‘We’ve seen these before, but not quite like we’ve seen tonight’
But what people in northeastern Ohio saw in the night sky was the latest batch of SpaceX satellites flying over the region.
Jay Reynolds, a research astronomer at Cleveland State University, told his 3News about the satellite.
“We’ve had passes from a group of satellites called Starlink,” Reynolds said. “We’ve seen these before, but not as much as we did tonight. We were able to see them pretty well. I may see her again, but it’s hard to say. “
The skies have been clear the last few nights, so everything came together perfectly. The position of the sky and the clear sky made for an impressive scenery.
Reynolds was also asked about the spate of balloons and unidentified objects shot down in North America during his past week.
“I’m a little surprised they (the government) weren’t proactive about this. This isn’t the first time a balloon has made a robbery flight. We can only disclose some of this information. God only knows how many planes have flown in the past.”

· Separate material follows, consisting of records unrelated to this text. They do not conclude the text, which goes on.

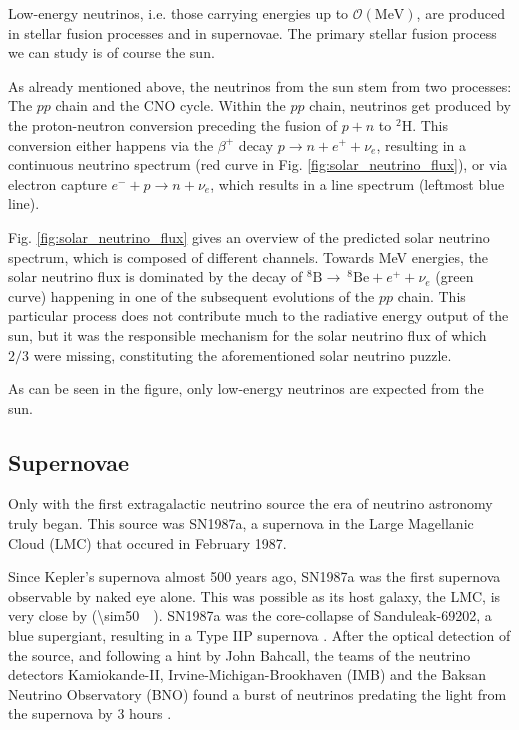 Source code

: \documentclass[
    a4paper, %
    fontsize=10pt, %
    twoside=false, %
    numbers=noenddot, %
    fontmethod=tex,
]{kaobook}
\begin{document}
Low-energy neutrinos, i.e. those carrying energies up to $\mathcal{O}(\unit{\mega\eV})$, are produced in stellar fusion processes and in supernovae. The primary stellar fusion process we can study is of course the sun.

As already mentioned above, the neutrinos from the sun stem from two processes: The $pp$ chain and the CNO cycle. Within the $pp$ chain, neutrinos get produced by the proton-neutron conversion preceding the fusion of $p+n$ to $^2 \text{H}$. This conversion either happens via the $\beta^+$ decay $p \rightarrow n + e^+ + \nu_e$, resulting in a continuous neutrino spectrum (red curve in Fig. \ref{fig:solar_neutrino_flux}), or via electron capture $e^- + p \rightarrow n + \nu_e$, which results in a line spectrum (leftmost blue line).

Fig. \ref{fig:solar_neutrino_flux} gives an overview of the predicted solar neutrino spectrum, which is composed of different channels. Towards \unit{\mega\eV} energies, the solar neutrino flux is dominated by the decay of $^8\text{B}\rightarrow ~^8\text{Be} + e^+ + \nu_e$ (green curve) happening in one of the subsequent evolutions of the $pp$ chain. This particular process does not contribute much to the radiative energy output of the sun, but it was the responsible mechanism for the solar neutrino flux of which $2/3$ were missing, constituting the aforementioned solar neutrino puzzle.

As can be seen in the figure, only low-energy neutrinos are expected from the sun.

\subsection{Supernovae} \label{sne}
Only with the first extragalactic neutrino source the era of neutrino astronomy truly began. This source was SN1987a, a supernova in the Large Magellanic Cloud (LMC) that occured in February 1987.

Since Kepler's supernova almost 500 years ago, SN1987a was the first supernova observable by naked eye alone. This was possible as its host galaxy, the LMC, is very close by (\SI{\sim50}{\kilo\parsec}). SN1987a was the core-collapse of Sanduleak-69202, a blue supergiant, resulting in a Type IIP supernova . After the optical detection of the source, and following a hint by John Bahcall, the teams of the neutrino detectors Kamiokande-II, Irvine-Michigan-Brookhaven (IMB) and the Baksan Neutrino Observatory (BNO) found a burst of neutrinos predating the light from the supernova by 3 hours .
\end{document}
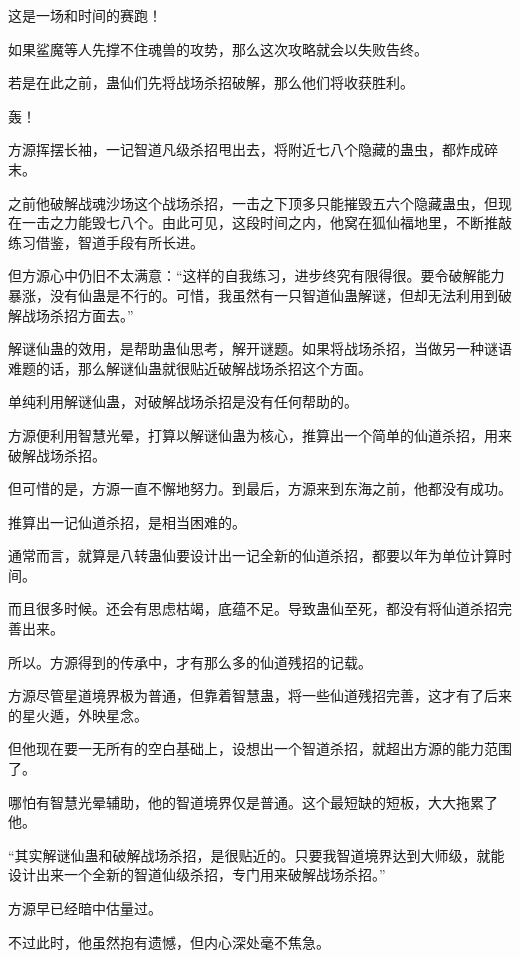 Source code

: 
\begin{this_body}

这是一场和时间的赛跑！

如果鲨魔等人先撑不住魂兽的攻势，那么这次攻略就会以失败告终。

若是在此之前，蛊仙们先将战场杀招破解，那么他们将收获胜利。

轰！

方源挥摆长袖，一记智道凡级杀招甩出去，将附近七八个隐藏的蛊虫，都炸成碎末。

之前他破解战魂沙场这个战场杀招，一击之下顶多只能摧毁五六个隐藏蛊虫，但现在一击之力能毁七八个。由此可见，这段时间之内，他窝在狐仙福地里，不断推敲练习借鉴，智道手段有所长进。

但方源心中仍旧不太满意：“这样的自我练习，进步终究有限得很。要令破解能力暴涨，没有仙蛊是不行的。可惜，我虽然有一只智道仙蛊解谜，但却无法利用到破解战场杀招方面去。”

解谜仙蛊的效用，是帮助蛊仙思考，解开谜题。如果将战场杀招，当做另一种谜语难题的话，那么解谜仙蛊就很贴近破解战场杀招这个方面。

单纯利用解谜仙蛊，对破解战场杀招是没有任何帮助的。

方源便利用智慧光晕，打算以解谜仙蛊为核心，推算出一个简单的仙道杀招，用来破解战场杀招。

但可惜的是，方源一直不懈地努力。到最后，方源来到东海之前，他都没有成功。

推算出一记仙道杀招，是相当困难的。

通常而言，就算是八转蛊仙要设计出一记全新的仙道杀招，都要以年为单位计算时间。

而且很多时候。还会有思虑枯竭，底蕴不足。导致蛊仙至死，都没有将仙道杀招完善出来。

所以。方源得到的传承中，才有那么多的仙道残招的记载。

方源尽管星道境界极为普通，但靠着智慧蛊，将一些仙道残招完善，这才有了后来的星火遁，外映星念。

但他现在要一无所有的空白基础上，设想出一个智道杀招，就超出方源的能力范围了。

哪怕有智慧光晕辅助，他的智道境界仅是普通。这个最短缺的短板，大大拖累了他。

“其实解谜仙蛊和破解战场杀招，是很贴近的。只要我智道境界达到大师级，就能设计出来一个全新的智道仙级杀招，专门用来破解战场杀招。”

方源早已经暗中估量过。

不过此时，他虽然抱有遗憾，但内心深处毫不焦急。


\end{this_body}
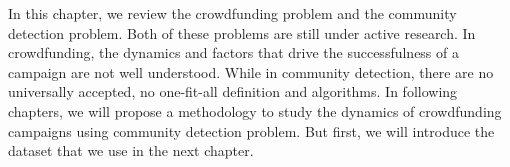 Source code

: 
In this chapter, we review the crowdfunding problem and the community detection problem.
Both of these problems are still under active research.
In crowdfunding, the dynamics and factors that drive the successfulness of a campaign are not well understood.
While in community detection, there are no universally accepted, no one-fit-all definition and algorithms.
In following chapters, we will propose a methodology to study the dynamics of crowdfunding campaigns using community detection problem.
But first, we will introduce the dataset that we use in the next chapter.

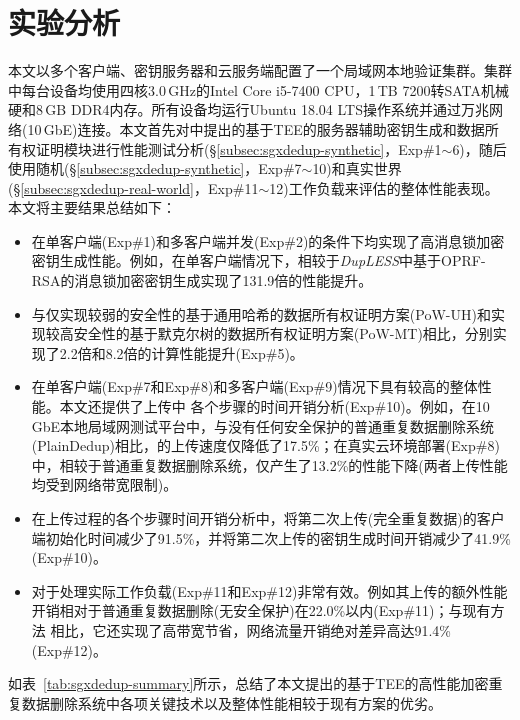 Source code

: \section{实验分析}
\label{sec:sgxdedup-evaluation}

本文以多个客户端、密钥服务器和云服务端配置了一个局域网本地验证集群。集群中每台设备均使用四核3.0\,GHz的Intel Core i5-7400 CPU，1\,TB 7200转SATA机械硬和8\,GB DDR4内存。所有设备均运行Ubuntu 18.04 LTS操作系统并通过万兆网络(10\,GbE)连接。本文首先对\sysnameS 中提出的基于TEE的服务器辅助密钥生成和数据所有权证明模块进行性能测试分析(\S\ref{subsec:sgxdedup-synthetic}，Exp\#1$\sim$6)，随后使用随机(\S\ref{subsec:sgxdedup-synthetic}，Exp\#7$\sim$10)和真实世界(\S\ref{subsec:sgxdedup-real-world}，Exp\#11$\sim$12)工作负载来评估\sysnameS 的整体性能表现。本文将主要结果总结如下：

\begin{itemize}
    \item \sysnameS 在单客户端(Exp\#1)和多客户端并发(Exp\#2)的条件下均实现了高消息锁加密密钥生成性能。例如，在单客户端情况下，相较于{\em DupLESS}\cite{bellare2013DupLESS}中基于OPRF-RSA的消息锁加密密钥生成实现了131.9倍的性能提升。
    \item \sysnameS 与仅实现较弱的安全性的基于通用哈希的数据所有权证明方案(PoW-UH)\cite{xu2013weak}和实现较高安全性的基于默克尔树的数据所有权证明方案(PoW-MT)\cite{halevi11}相比，分别实现了2.2倍和8.2倍的计算性能提升(Exp\#5)。
    \item \sysnameS 在单客户端(Exp\#7和Exp\#8)和多客户端(Exp\#9)情况下具有较高的整体性能。本文还提供了上传中 \sysnameS 各个步骤的时间开销分析(Exp\#10)。例如，在10\,GbE本地局域网测试平台中，与没有任何安全保护的普通重复数据删除系统(PlainDedup)相比，\sysnameS 的上传速度仅降低了17.5\%；在真实云环境部署(Exp\#8)中，相较于普通重复数据删除系统，\sysnameS 仅产生了13.2\%的性能下降(两者上传性能均受到网络带宽限制)。
    \item 在上传过程的各个步骤时间开销分析中，\sysnameS 将第二次上传(完全重复数据)的客户端初始化时间减少了91.5\%，并将第二次上传的密钥生成时间开销减少了41.9\%(Exp\#10)。
    \item \sysnameS 对于处理实际工作负载(Exp\#11和Exp\#12)非常有效。例如其上传的额外性能开销相对于普通重复数据删除(无安全保护)在22.0\%以内(Exp\#11)；与现有方法\cite{li15,harnik2010side} 相比，它还实现了高带宽节省，网络流量开销绝对差异高达91.4\%(Exp\#12)。
\end{itemize}

如表~\ref{tab:sgxdedup-summary}所示，总结了本文提出的基于TEE的高性能加密重复数据删除系统\sysnameS 中各项关键技术以及整体性能相较于现有方案的优劣。

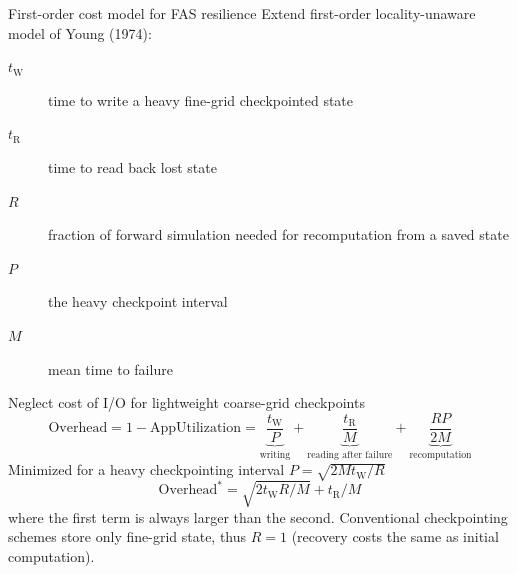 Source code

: \documentclass{beamer}
\newcommand{\timeR}{t_{\mathrm{R}}}
\newcommand{\timeW}{t_{\mathrm{W}}}
\begin{document}
\begin{frame}{First-order cost model for FAS resilience}
  Extend first-order locality-unaware model of Young (1974):
  \begin{description}
  \item[$\timeW$] time to write a heavy fine-grid checkpointed state
  \item[$\timeR$] time to read back lost state
  \item[$R$] fraction of forward simulation needed for recomputation from a saved state
  \item[$P$] the heavy checkpoint interval
  \item[$M$] mean time to failure
  \end{description}
  Neglect cost of I/O for lightweight coarse-grid checkpoints
  \begin{equation}\label{eq:overhead}
    \text{Overhead} = 1 - \text{AppUtilization} = \underbrace{\frac{\timeW}{P}}_{\text{writing}}
    + \underbrace{\frac{\timeR}{M}}_{\text{reading after failure}}
    + \underbrace{\frac{R P}{2M}}_{\text{recomputation}}
  \end{equation}
  Minimized for a heavy checkpointing interval $P = \sqrt{2 M \timeW / R}$
  \begin{equation}\label{eq:minoverhead}
    \text{Overhead}^* = \sqrt{2 \timeW R / M} + \timeR / M
  \end{equation}
  where the first term is always larger than the second.
  Conventional checkpointing schemes store only fine-grid state, thus $R=1$ (recovery costs the same as initial computation).
\end{frame}
\end{document}
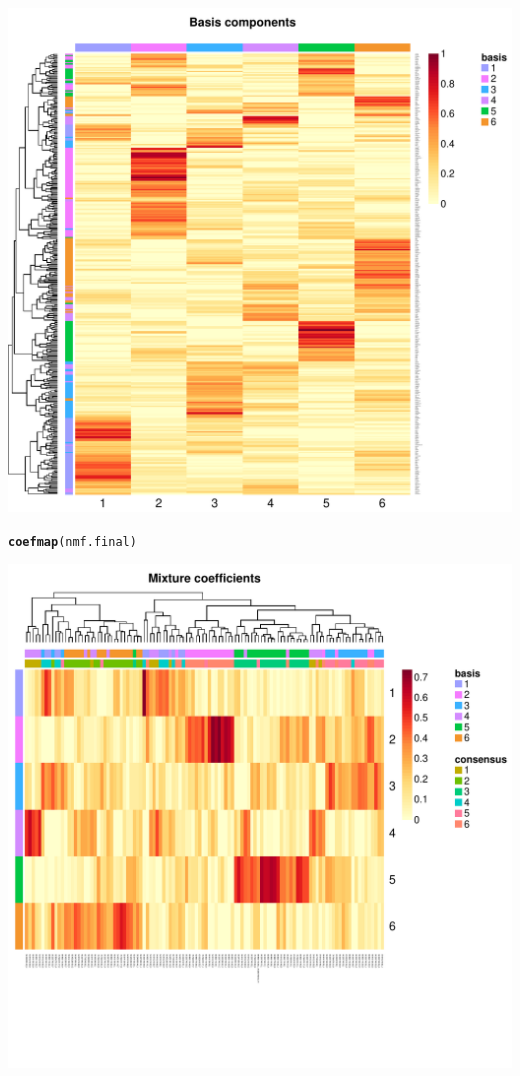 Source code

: \documentclass{article}\usepackage[]{graphicx}\usepackage[]{color}
\makeatletter
\def\maxwidth{ %
  \ifdim\Gin@nat@width>\linewidth
    \linewidth
  \else
    \Gin@nat@width
  \fi
}
\newcommand{\hlstd}[1]{\textcolor[rgb]{0.345,0.345,0.345}{#1}}%
\newcommand{\hlkwd}[1]{\textcolor[rgb]{0.737,0.353,0.396}{\textbf{#1}}}%
\newenvironment{kframe}{%
 \def\at@end@of@kframe{}%
 \ifinner\ifhmode%
  \def\at@end@of@kframe{\end{minipage}}%
  \begin{minipage}{\columnwidth}%
 \fi\fi%
 \def\FrameCommand##1{\hskip\@totalleftmargin \hskip-\fboxsep
 \colorbox{shadecolor}{##1}\hskip-\fboxsep
     \hskip-\linewidth \hskip-\@totalleftmargin \hskip\columnwidth}%
 \MakeFramed {\advance\hsize-\width
   \@totalleftmargin\z@ \linewidth\hsize
   \@setminipage}}%
 {\par\unskip\endMakeFramed%
 \at@end@of@kframe}
\newenvironment{knitrout}{}{} %
\makeatother
\begin{document}
\begin{knitrout}
{\centering \includegraphics[width=\maxwidth]{figure/nmf-plots-2} 

}


\begin{kframe}\begin{alltt}
\hlkwd{coefmap}\hlstd{(nmf.final)}
\end{alltt}
\end{kframe}

{\centering \includegraphics[width=\maxwidth]{figure/nmf-plots-3} 

}



\end{knitrout}
\end{document}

Many in West Central Ohio were surprised when they saw a string of blinking lights across the sky on Sunday.
Your Hometown Stations received multiple calls on the spotted lights — and viewers have sent some pictures that they captured of the strange viewing. Reports came from Delphos, Columbus Grove, and Ottawa.
Your Hometown Stations has learned that the light is actually the Starlink Satellite by SpaceX. The satellite works to spread internet access across the area.
How to See SpaceX’s Starlink Satellite ‘Train’ in the Night Sky
On Thursday evening (May 23), SpaceX launched 60 Star link satellites into orbit on a Falcon 9 rocket from Cape Canaveral Air Force Station in Florida. The satellites are in good health and are the first of a planned 12,000-satellite mega constellation to provide internet access to people on Earth.
The satellites, which are now orbiting at approximately 273 miles (440 km) above the Earth, are putting on a spectacular show for ground observers as they move across the night sky.
Initially, the satellites were seen to be stretched out in a straight line measuring roughly 5 to 8 degrees in apparent length. Your clenched fist held at arm’s length is roughly equivalent to 10 degrees, so the satellite train currently measures roughly just less than a fist in length as it moves across the sky.
With time, however, as the satellites revolve around Earth at 90 minute intervals, they should appear less “bunched” together and may actually get a bit fainter as they are slowly raised to their operational orbits of 342 miles (550 km).
Where to look!
If you would like to try and see the Starlink satellites for yourself, you are going to need to consult an online satellite pass calculator that will provide a custom viewing schedule for your hometown. One such website is CalSky here.
In the box asking you to find a satellite by name or number, simply type in Starlink and hit the “go!” button.
Another site you can use is N2YO.com, which has already emblazoned the top of its page with the link “Watch Starlink satellites crossing your sky!“
For those in the Greater New York City area, for instance, the best time to look for the Starlink train passing by on Sunday night (May 26) is predicted by both sites to be in the range from 10:09 to 10:20 p.m. EDT, going from southwest to northeast.
There are other predicted passes on Monday (May 27) at around 4:46 a.m. (NW to SE), 9:35 p.m. (SW to NE) and a nearly overhead pass on Tuesday at 4:07 a.m. EDT.
Considering the fact that the satellites are all generally faint, it is best to try and position yourself in as dark a location as possible, far from any bright lights that otherwise could hinder your view. Scanning the sky with binoculars will certainly help. A lot depends on just how the angle of reflected sunlight strike the satellites in the hours just after sunset or before sunrise.